Pull out of the data below the stretch of lines bounded by the one containing "var Spider = require('./spider');" and the one containing "You can only use this for learning nodejs.", both bounds included, unchanged.

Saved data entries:
╔══

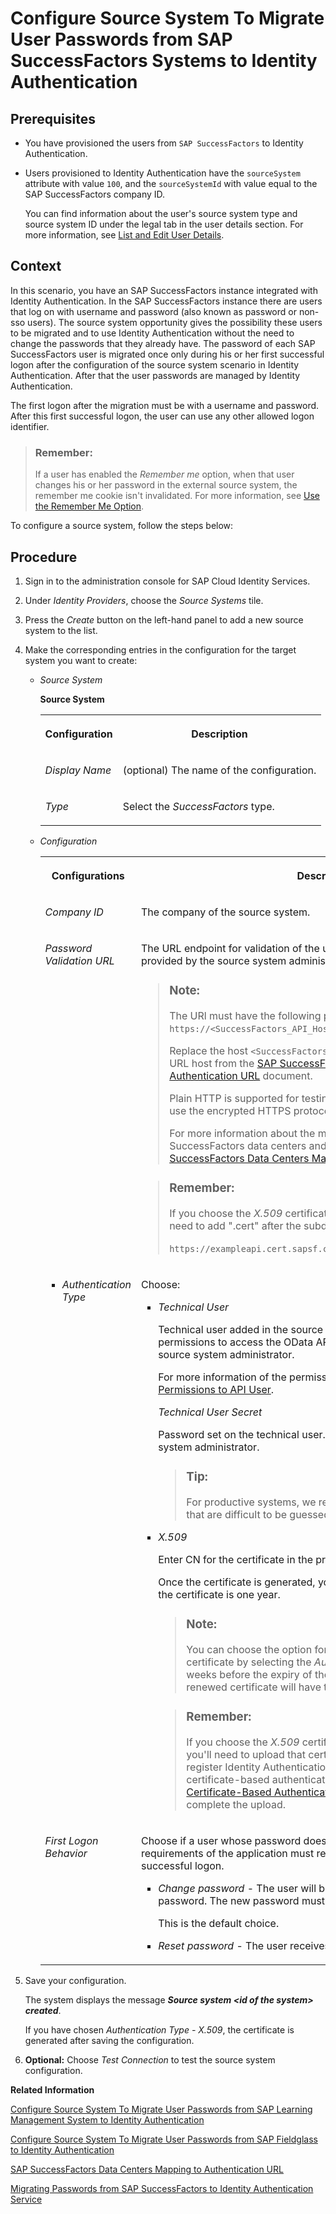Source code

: <!-- loio671d2e6de90e44caaa6dede4ab315b48 -->

# Configure Source System To Migrate User Passwords from SAP SuccessFactors Systems to Identity Authentication



<a name="loio671d2e6de90e44caaa6dede4ab315b48__prereq_ibr_d4t_lgb"/>

## Prerequisites

-   You have provisioned the users from `SAP SuccessFactors` to Identity Authentication.
-   Users provisioned to Identity Authentication have the `sourceSystem` attribute with value `100`, and the `sourceSystemId` with value equal to the SAP SuccessFactors company ID.

    You can find information about the user's source system type and source system ID under the legal tab in the user details section. For more information, see [List and Edit User Details](list-and-edit-user-details-045cb01.md).




## Context

In this scenario, you have an SAP SuccessFactors instance integrated with Identity Authentication. In the SAP SuccessFactors instance there are users that log on with username and password \(also known as password or non-sso users\). The source system opportunity gives the possibility these users to be migrated and to use Identity Authentication without the need to change the passwords that they already have. The password of each SAP SuccessFactors user is migrated once only during his or her first successful logon after the configuration of the source system scenario in Identity Authentication. After that the user passwords are managed by Identity Authentication.

The first logon after the migration must be with a username and password. After this first successful logon, the user can use any other allowed logon identifier.

> ### Remember:  
> If a user has enabled the *Remember me* option, when that user changes his or her password in the external source system, the remember me cookie isn't invalidated. For more information, see [Use the Remember Me Option](../User-Guide/use-the-remember-me-option-bc7c6c6.md).

To configure a source system, follow the steps below:



## Procedure

1.  Sign in to the administration console for SAP Cloud Identity Services.

2.  Under *Identity Providers*, choose the *Source Systems* tile.

3.  Press the *Create* button on the left-hand panel to add a new source system to the list.

4.  Make the corresponding entries in the configuration for the target system you want to create:

    -   *Source System*

        **Source System**


        <table>
        <tr>
        <th valign="top">

        Configuration
        
        </th>
        <th valign="top">

        Description
        
        </th>
        </tr>
        <tr>
        <td valign="top">
        
        *Display Name*
        
        </td>
        <td valign="top">
        
        \(optional\) The name of the configuration.
        
        </td>
        </tr>
        <tr>
        <td valign="top">
        
        *Type*
        
        </td>
        <td valign="top">
        
        Select the *SuccessFactors* type.
        
        </td>
        </tr>
        </table>
        

    -   *Configuration*


        <table>
        <tr>
        <th valign="top">

        Configurations
        
        </th>
        <th valign="top">

        Description
        
        </th>
        </tr>
        <tr>
        <td valign="top">
        
        *Company ID*
        
        </td>
        <td valign="top">
        
        The company of the source system.
        
        </td>
        </tr>
        <tr>
        <td valign="top">
        
        *Password Validation URL*
        
        </td>
        <td valign="top">
        
        The URL endpoint for validation of the users name and password. It can be provided by the source system administrator.

        > ### Note:  
        > The URl must have the following pattern: `https://<SuccessFactors_API_Host>/odata/v2/restricted/validateUser`.
        > 
        > Replace the host `<SuccessFactors_API_host>` with the Authentication URL host from the [SAP SuccessFactors Data Centers Mapping to Authentication URL](sap-successfactors-data-centers-mapping-to-authentication-url-f38bb6b.md) document.
        > 
        > Plain HTTP is supported for testing purposes only. Make sure that you use the encrypted HTTPS protocol for productive systems.
        > 
        > For more information about the mapping between theSAP SuccessFactors data centers and the password validation URL, see [SAP SuccessFactors Data Centers Mapping to Authentication URL](sap-successfactors-data-centers-mapping-to-authentication-url-f38bb6b.md).

        > ### Remember:  
        > If you choose the *X.509* certificate as your *Authentication Type*, you'll need to add ".cert" after the subdomain part of the URL. For example:
        > 
        > `https://exampleapi.cert.sapsf.com/odata/v2/restricted/validateUser`.


        
        </td>
        </tr>
        <tr>
        <td valign="top">
        
        -   *Authentication Type*


        
        </td>
        <td valign="top">
        
        Choose:

        -   *Technical User*

            Technical user added in the source system that has administrator permissions to access the OData API. It can be provided by the external source system administrator.

            For more information of the permission settings of the user, see [Granting Permissions to API User](https://help.sap.com/viewer/0377d826832f445e82d09fdac7228f34/latest/en-US/650350ce2e274ee5b1f19c8cb3b1531d.html).

            *Technical User Secret*

            Password set on the technical user. It can be provided by the source system administrator.

            > ### Tip:  
            > For productive systems, we recommend that you use passwords that are difficult to be guessed.

        -   *X.509*

            Enter CN for the certificate in the provided field.

            Once the certificate is generated, you can view its details. The validity of the certificate is one year.

            > ### Note:  
            > You can choose the option for automatic regeneration of the certificate by selecting the *Automatic Renewal* checkbox. Two weeks before the expiry of the certificate, it is regenerated. The renewed certificate will have the same DN.

            > ### Remember:  
            > If you choose the *X.509* certificate as your *Authentication Type*, you'll need to upload that certificate into SAP SuccessFactors to register Identity Authentication for incoming calls using *X.509* certificate-based authentication. Refer to [Upgrade to X.509 Certificate-Based Authentication for Incoming Calls](https://help.sap.com/docs/SAP_SUCCESSFACTORS_PLATFORM/568fdf1f14f14fd089a3cd15194d19cc/2b8f220f51ce455da3f349ef851d264c.html) for the steps to complete the upload.



        
        </td>
        </tr>
        <tr>
        <td valign="top">
        
        *First Logon Behavior*
        
        </td>
        <td valign="top">
        
        Choose if a user whose password doesn't meet the password policy requirements of the application must reset or change it after the first successful logon.

        -   *Change password* - The user will be presented a dialog to change their password. The new password must meet the current password policy.

            This is the default choice.

        -   *Reset password* - The user receives the reset password link by email.


        
        </td>
        </tr>
        </table>
        

5.  Save your configuration.

    The system displays the message ***Source system <id of the system\> created***.

    If you have chosen *Authentication Type - X.509*, the certificate is generated after saving the configuration.

6.  **Optional:** Choose *Test Connection* to test the source system configuration.


**Related Information**  


[Configure Source System To Migrate User Passwords from SAP Learning Management System to Identity Authentication](configure-source-system-to-migrate-user-passwords-from-sap-learning-management-system-to-0d85eb7.md)

[Configure Source System To Migrate User Passwords from SAP Fieldglass to Identity Authentication](configure-source-system-to-migrate-user-passwords-from-sap-fieldglass-to-identity-authent-b0c7ec8.md)

[SAP SuccessFactors Data Centers Mapping to Authentication URL](sap-successfactors-data-centers-mapping-to-authentication-url-f38bb6b.md)

[Migrating Passwords from SAP SuccessFactors to Identity Authentication Service](https://help.sap.com/viewer/568fdf1f14f14fd089a3cd15194d19cc/latest/en-US/b25f3f36deed40ddb3aee14c6818df06.html)

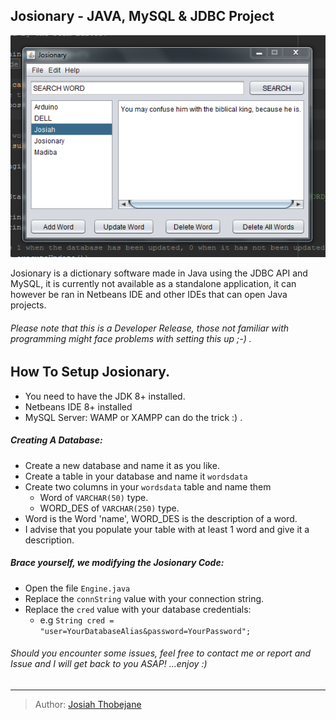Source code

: ## Josionary - JAVA, MySQL & JDBC Project
![Josionary Main Window](assets/img/josionary.png)

Josionary is a dictionary software made in Java using the JDBC API and MySQL, it is currently not available as a standalone application, it can however be ran in Netbeans IDE and other IDEs that can open Java projects.

###### Please note that this is a Developer Release, those not familiar with programming might face problems with setting this up ;-) .
    
## How To Setup Josionary.
- You need to have the JDK 8+ installed.
- Netbeans IDE 8+ installed
- MySQL Server: WAMP or XAMPP can do the trick :) . 

##### Creating A Database:

- Create a new database and name it as you like. 
- Create a table in your database and name it `wordsdata`
- Create two columns in your `wordsdata` table and name them 
	- Word of `VARCHAR(50)` type.
	- WORD_DES of `VARCHAR(250)` type.
- Word is the Word 'name', WORD_DES is the description of a word.
- I advise that you populate your table with at least 1 word and give it a description.

##### Brace yourself, we modifying the Josionary Code: 
- Open the file `Engine.java`
- Replace the `connString` value with your connection string.
- Replace the `cred` value with your database credentials: 
	- e.g `String cred = "user=YourDatabaseAlias&password=YourPassword";`

###### Should you encounter some issues, feel free to contact me or report and Issue and I will get back to you ASAP! ...enjoy :)
---
> Author:  [Josiah Thobejane](http://twitter.com/josiahthobejane)


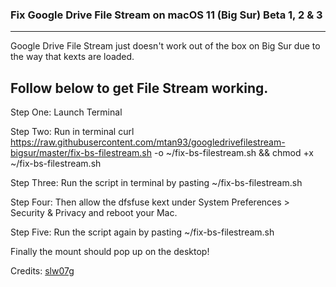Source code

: ### Fix Google Drive File Stream on macOS 11 (Big Sur) Beta 1, 2 & 3 
----
Google Drive File Stream just doesn't work out of the box on Big Sur due to the way that kexts are loaded.

Follow below to get File Stream working.
----

Step One: Launch Terminal

Step Two: Run in terminal
curl https://raw.githubusercontent.com/mtan93/googledrivefilestream-bigsur/master/fix-bs-filestream.sh -o ~/fix-bs-filestream.sh && chmod +x ~/fix-bs-filestream.sh

Step Three: Run the script in terminal by pasting ~/fix-bs-filestream.sh

Step Four: Then allow the dfsfuse kext under System Preferences > Security & Privacy and reboot your Mac. 

Step Five: Run the script again by pasting ~/fix-bs-filestream.sh

Finally the mount should pop up on the desktop!


Credits: <a href="https://github.com/slw07g/googledrive-patch" target="_blank">slw07g</a>
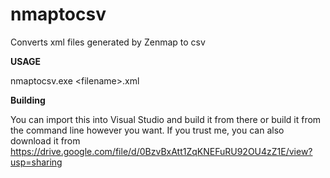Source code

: # nmaptocsv
Converts xml files generated by Zenmap to csv

<b>USAGE</b>

nmaptocsv.exe \<filename>.xml

<b>Building</b>

You can import this into Visual Studio and build it from there or build it from the command line however you want.
If you trust me, you can also download it from https://drive.google.com/file/d/0BzvBxAtt1ZqKNEFuRU92OU4zZ1E/view?usp=sharing
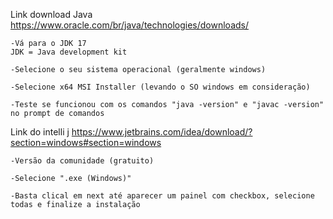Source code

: Link download Java
https://www.oracle.com/br/java/technologies/downloads/

    -Vá para o JDK 17
    JDK = Java development kit

    -Selecione o seu sistema operacional (geralmente windows)

    -Selecione x64 MSI Installer (levando o SO windows em consideração)

    -Teste se funcionou com os comandos "java -version" e "javac -version" no prompt de comandos

Link do intelli j
https://www.jetbrains.com/idea/download/?section=windows#section=windows

    -Versão da comunidade (gratuito)

    -Selecione ".exe (Windows)"

    -Basta clical em next até aparecer um painel com checkbox, selecione todas e finalize a instalação
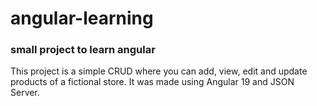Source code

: # angular-learning
### small project to learn angular

This project is a simple CRUD where you can add, view, edit and update products of a fictional store. It was made using Angular 19 and JSON Server.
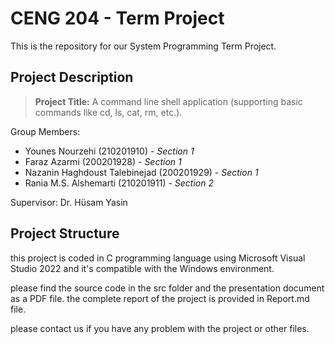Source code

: # CENG 204 - Term Project

This is the repository for our System Programming Term Project.

## Project Description

> **Project Title:** A command line shell application (supporting basic commands like cd, ls, cat, rm, etc.).

Group Members:

- Younes Nourzehi (210201910) - _Section 1_
- Faraz Azarmi (200201928) - _Section 1_
- Nazanin Haghdoust Talebinejad (200201929) - _Section 1_
- Rania M.S. Alshemarti (210201911) - _Section 2_

Supervisor: Dr. Hüsam Yasin

## Project Structure

this project is coded in C programming language using Microsoft Visual Studio 2022 and it's compatible with the Windows environment.

please find the source code in the src folder and the presentation document as a PDF file.
the complete report of the project is provided in Report.md file.

please contact us if you have any problem with the project or other files.

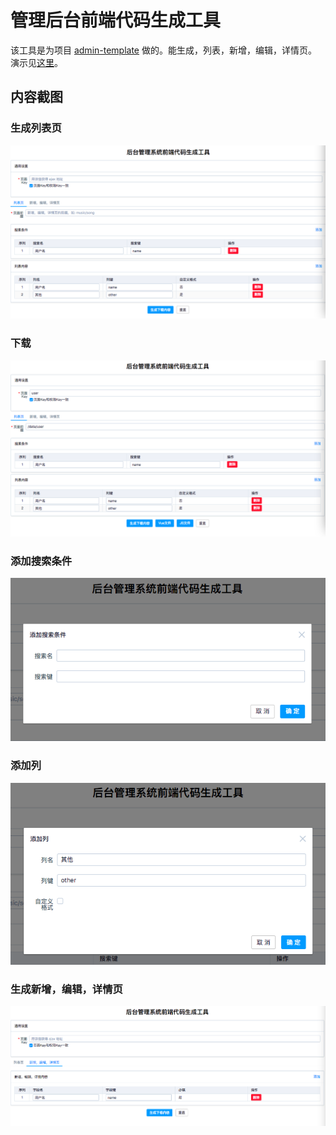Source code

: # 管理后台前端代码生成工具
该工具是为项目 [admin-template](https://github.com/iamjoel/admin-template) 做的。能生成，列表，新增，编辑，详情页。 演示见[这里](https://iamjoel.github.io/admin-fe-generator/src/)。

## 内容截图
### 生成列表页
<div align="center">
  <img src="screenshot/list.png" alt="">
</div>

### 下载
<div align="center">
  <img src="screenshot/list-with-download.png" alt="">
</div>

### 添加搜索条件
<div align="center">
  <img src="screenshot/search.png" alt="">
</div>

### 添加列
<div align="center">
  <img src="screenshot/col.png" alt="">
</div>

### 生成新增，编辑，详情页
<div align="center">
  <img src="screenshot/update.png" alt="">
</div>
















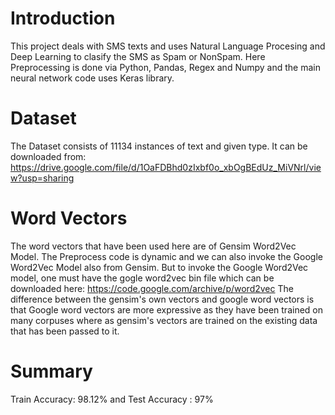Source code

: # Introduction
This project deals with SMS texts and uses Natural Language Procesing and Deep Learning to clasify the SMS as Spam or NonSpam. 
Here Preprocessing is done via Python, Pandas, Regex and Numpy and the main neural network code uses Keras library.

# Dataset
The Dataset consists of 11134 instances of text and given type. It can be downloaded from: https://drive.google.com/file/d/1OaFDBhd0zIxbf0o_xbOgBEdUz_MiVNrl/view?usp=sharing

# Word Vectors
The word vectors that have been used here are of Gensim Word2Vec Model. The Preprocess code is dynamic and we can also invoke the 
Google Word2Vec Model also from Gensim. But to invoke the Google Word2Vec model, one must have the gogle word2vec bin file 
which can be downloaded here: https://code.google.com/archive/p/word2vec
The difference between the gensim's own vectors and google word vectors is that Google word vectors are more expressive as they 
have been trained on many corpuses where as gensim's vectors are trained on the existing data that has been passed to it.

# Summary

Train Accuracy: 98.12% and 
Test Accuracy : 97% 

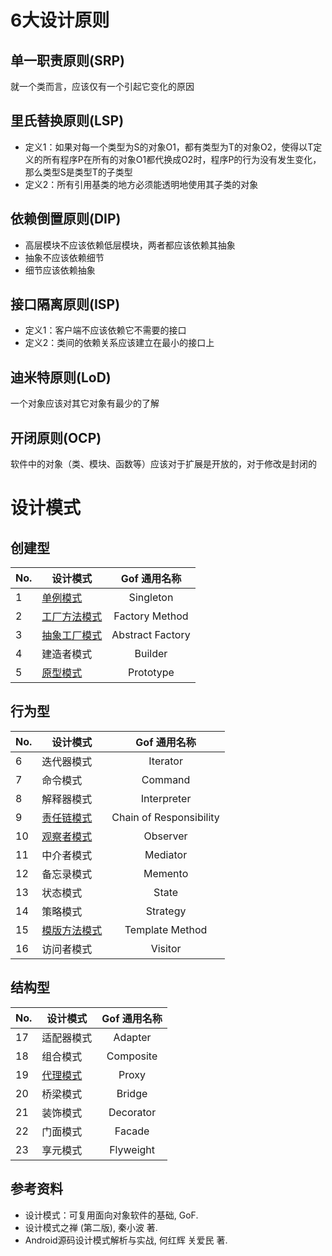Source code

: # 6大设计原则

## 单一职责原则(SRP)

就一个类而言，应该仅有一个引起它变化的原因

## 里氏替换原则(LSP)

- 定义1：如果对每一个类型为S的对象O1，都有类型为T的对象O2，使得以T定义的所有程序P在所有的对象O1都代换成O2时，程序P的行为没有发生变化，那么类型S是类型T的子类型
- 定义2：所有引用基类的地方必须能透明地使用其子类的对象

## 依赖倒置原则(DIP)

- 高层模块不应该依赖低层模块，两者都应该依赖其抽象
- 抽象不应该依赖细节
- 细节应该依赖抽象

## 接口隔离原则(ISP)

- 定义1：客户端不应该依赖它不需要的接口
- 定义2：类间的依赖关系应该建立在最小的接口上

## 迪米特原则(LoD)

一个对象应该对其它对象有最少的了解

## 开闭原则(OCP)

软件中的对象（类、模块、函数等）应该对于扩展是开放的，对于修改是封闭的

# 设计模式

## 创建型

| No. | 设计模式 | Gof 通用名称 |
| ------- | ------- | :-------: |
| 1 | [单例模式](src/io/github/jingweiwang/DesignPatterns/singleton) | Singleton |
| 2 | [工厂方法模式](src/io/github/jingweiwang/DesignPatterns/factory) | Factory Method |
| 3 | [抽象工厂模式](src/io/github/jingweiwang/DesignPatterns/abstractFactory) | Abstract Factory |
| 4 | 建造者模式 | Builder |
| 5 | [原型模式](src/io/github/jingweiwang/DesignPatterns/prototype) | Prototype |

## 行为型

| No. | 设计模式 | Gof 通用名称 |
| ------- | ------- | :-------: |
| 6 | 迭代器模式 | Iterator |
| 7 | 命令模式 | Command |
| 8 | 解释器模式 | Interpreter |
| 9 | [责任链模式](src/io/github/jingweiwang/DesignPatterns/chain) | Chain of Responsibility |
| 10 | [观察者模式](src/io/github/jingweiwang/DesignPatterns/observer) | Observer |
| 11 | 中介者模式 | Mediator |
| 12 | 备忘录模式 | Memento |
| 13 | 状态模式 | State |
| 14 | 策略模式 | Strategy |
| 15 | [模版方法模式](src/io/github/jingweiwang/DesignPatterns/template) | Template Method |
| 16 | 访问者模式 | Visitor |

## 结构型

| No. | 设计模式 | Gof 通用名称 |
| ------- | ------- | :-------: |
| 17 | 适配器模式 | Adapter |
| 18 | 组合模式 | Composite |
| 19 | [代理模式](src/io/github/jingweiwang/DesignPatterns/proxy) | Proxy |
| 20 | 桥梁模式 | Bridge |
| 21 | 装饰模式 | Decorator |
| 22 | 门面模式 | Facade |
| 23 | 享元模式 | Flyweight |

## 参考资料

- 设计模式：可复用面向对象软件的基础, GoF.
- 设计模式之禅 (第二版), 秦小波 著.
- Android源码设计模式解析与实战, 何红辉 关爱民 著.

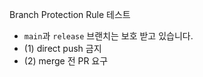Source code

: Branch Protection Rule 테스트
- `main`과 `release` 브랜치는 보호 받고 있습니다.
- (1) direct push 금지
- (2) merge 전 PR 요구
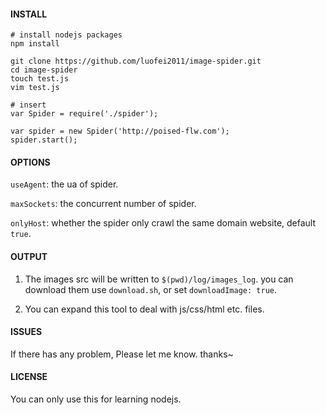 #### INSTALL 

    # install nodejs packages
    npm install

    git clone https://github.com/luofei2011/image-spider.git
    cd image-spider
    touch test.js
    vim test.js

    # insert
    var Spider = require('./spider');

    var spider = new Spider('http://poised-flw.com');
    spider.start();

#### OPTIONS

`useAgent`: the ua of spider.

`maxSockets`: the concurrent number of spider.

`onlyHost`: whether the spider only crawl the same domain website, default `true`.

#### OUTPUT 

1. The images src will be written to `$(pwd)/log/images_log`. you can download them use `download.sh`, or set `downloadImage: true`.

2. You can expand this tool to deal with js/css/html etc. files.

#### ISSUES

If there has any problem, Please let me know. thanks~

#### LICENSE

You can only use this for learning nodejs.
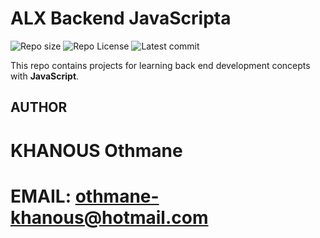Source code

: # ALX Backend JavaScripta

![Repo size](https://img.shields.io/github/repo-size/Othmane-khan/alx-backend-javascript)
![Repo License](https://img.shields.io/github/license/Othmane-khan/alx-backend-javascript.svg)
![Latest commit](https://img.shields.io/github/last-commit/Othmane-khan/alx-backend-javascript/main?style=round-square)

This repo contains projects for learning back end development concepts with __JavaScript__.
## AUTHOR
# KHANOUS Othmane
# EMAIL: othmane-khanous@hotmail.com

╚══

→ **Result of the exercise**:
    var Spider = require('./spider');

    var spider = new Spider('http://poised-flw.com');
    spider.start();

#### OPTIONS

`useAgent`: the ua of spider.

`maxSockets`: the concurrent number of spider.

`onlyHost`: whether the spider only crawl the same domain website, default `true`.

#### OUTPUT 

1. The images src will be written to `$(pwd)/log/images_log`. you can download them use `download.sh`, or set `downloadImage: true`.

2. You can expand this tool to deal with js/css/html etc. files.

#### ISSUES

If there has any problem, Please let me know. thanks~

#### LICENSE

You can only use this for learning nodejs.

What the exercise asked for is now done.